Excerpts from a dataset
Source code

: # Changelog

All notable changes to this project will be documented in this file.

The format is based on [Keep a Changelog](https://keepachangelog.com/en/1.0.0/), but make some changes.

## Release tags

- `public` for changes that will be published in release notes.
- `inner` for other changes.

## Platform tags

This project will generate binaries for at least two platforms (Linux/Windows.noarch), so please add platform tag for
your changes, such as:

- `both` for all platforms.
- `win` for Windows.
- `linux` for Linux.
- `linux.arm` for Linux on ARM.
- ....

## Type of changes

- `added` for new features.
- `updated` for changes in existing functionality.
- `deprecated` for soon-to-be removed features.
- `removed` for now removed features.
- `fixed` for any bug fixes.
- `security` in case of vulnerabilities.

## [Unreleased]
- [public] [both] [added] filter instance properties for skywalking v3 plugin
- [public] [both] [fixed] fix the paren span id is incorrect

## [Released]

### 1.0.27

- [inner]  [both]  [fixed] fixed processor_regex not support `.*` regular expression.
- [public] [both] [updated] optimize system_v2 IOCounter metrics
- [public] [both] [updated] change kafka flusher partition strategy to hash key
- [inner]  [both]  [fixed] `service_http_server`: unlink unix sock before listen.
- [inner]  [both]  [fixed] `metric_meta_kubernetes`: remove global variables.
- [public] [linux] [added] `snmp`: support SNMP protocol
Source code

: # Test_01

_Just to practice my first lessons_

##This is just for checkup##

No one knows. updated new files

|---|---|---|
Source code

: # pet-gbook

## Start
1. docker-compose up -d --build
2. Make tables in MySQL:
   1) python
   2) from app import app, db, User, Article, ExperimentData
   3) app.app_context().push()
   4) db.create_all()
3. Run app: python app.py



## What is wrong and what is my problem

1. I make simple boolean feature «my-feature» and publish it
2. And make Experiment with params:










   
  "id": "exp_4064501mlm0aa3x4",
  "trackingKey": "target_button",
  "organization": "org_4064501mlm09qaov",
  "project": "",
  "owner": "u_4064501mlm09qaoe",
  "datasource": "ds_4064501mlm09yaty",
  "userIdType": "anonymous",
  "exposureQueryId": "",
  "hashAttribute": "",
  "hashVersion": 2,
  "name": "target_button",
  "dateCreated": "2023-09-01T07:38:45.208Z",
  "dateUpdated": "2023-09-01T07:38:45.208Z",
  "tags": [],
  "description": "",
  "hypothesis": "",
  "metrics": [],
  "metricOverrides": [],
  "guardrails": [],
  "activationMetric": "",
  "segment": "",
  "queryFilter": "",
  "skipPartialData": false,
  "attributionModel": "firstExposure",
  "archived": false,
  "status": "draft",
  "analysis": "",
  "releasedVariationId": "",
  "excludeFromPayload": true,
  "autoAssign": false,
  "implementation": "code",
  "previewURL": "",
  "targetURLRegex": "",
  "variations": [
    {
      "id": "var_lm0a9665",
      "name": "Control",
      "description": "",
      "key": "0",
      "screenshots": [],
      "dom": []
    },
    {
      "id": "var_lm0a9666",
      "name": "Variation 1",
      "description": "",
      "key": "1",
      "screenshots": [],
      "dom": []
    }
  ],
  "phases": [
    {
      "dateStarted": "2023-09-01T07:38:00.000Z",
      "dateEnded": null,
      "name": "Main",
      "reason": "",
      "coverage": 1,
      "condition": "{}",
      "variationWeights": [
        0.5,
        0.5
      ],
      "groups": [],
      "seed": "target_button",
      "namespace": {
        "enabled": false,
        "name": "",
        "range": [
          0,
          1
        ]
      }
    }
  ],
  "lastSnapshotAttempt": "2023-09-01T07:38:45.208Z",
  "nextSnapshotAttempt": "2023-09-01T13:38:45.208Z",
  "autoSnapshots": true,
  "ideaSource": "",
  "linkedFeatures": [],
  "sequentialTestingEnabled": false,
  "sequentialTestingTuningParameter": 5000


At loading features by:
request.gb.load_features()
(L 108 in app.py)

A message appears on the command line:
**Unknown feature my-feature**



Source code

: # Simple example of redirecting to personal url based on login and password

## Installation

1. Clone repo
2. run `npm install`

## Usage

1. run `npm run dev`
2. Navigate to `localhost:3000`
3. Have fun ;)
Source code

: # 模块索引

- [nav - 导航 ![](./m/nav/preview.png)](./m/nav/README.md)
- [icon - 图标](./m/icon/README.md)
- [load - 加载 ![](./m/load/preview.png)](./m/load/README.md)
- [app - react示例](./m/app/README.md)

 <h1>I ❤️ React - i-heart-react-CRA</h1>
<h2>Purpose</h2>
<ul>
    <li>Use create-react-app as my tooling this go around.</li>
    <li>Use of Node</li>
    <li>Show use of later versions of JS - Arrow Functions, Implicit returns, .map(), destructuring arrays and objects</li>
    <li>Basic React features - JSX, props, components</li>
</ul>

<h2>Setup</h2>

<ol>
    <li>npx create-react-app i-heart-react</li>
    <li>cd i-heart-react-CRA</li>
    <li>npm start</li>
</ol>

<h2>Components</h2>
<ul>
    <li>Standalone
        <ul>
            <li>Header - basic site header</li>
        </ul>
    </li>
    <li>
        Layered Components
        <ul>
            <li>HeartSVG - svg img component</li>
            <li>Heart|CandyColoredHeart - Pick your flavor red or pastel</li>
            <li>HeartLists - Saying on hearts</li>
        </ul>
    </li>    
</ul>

Brief: With "added" as the word to match, copy each line of the records that has it.

Answer to the problem:
- `added` for new features.
- [public] [both] [added] filter instance properties for skywalking v3 plugin
- [public] [linux] [added] `snmp`: support SNMP protocol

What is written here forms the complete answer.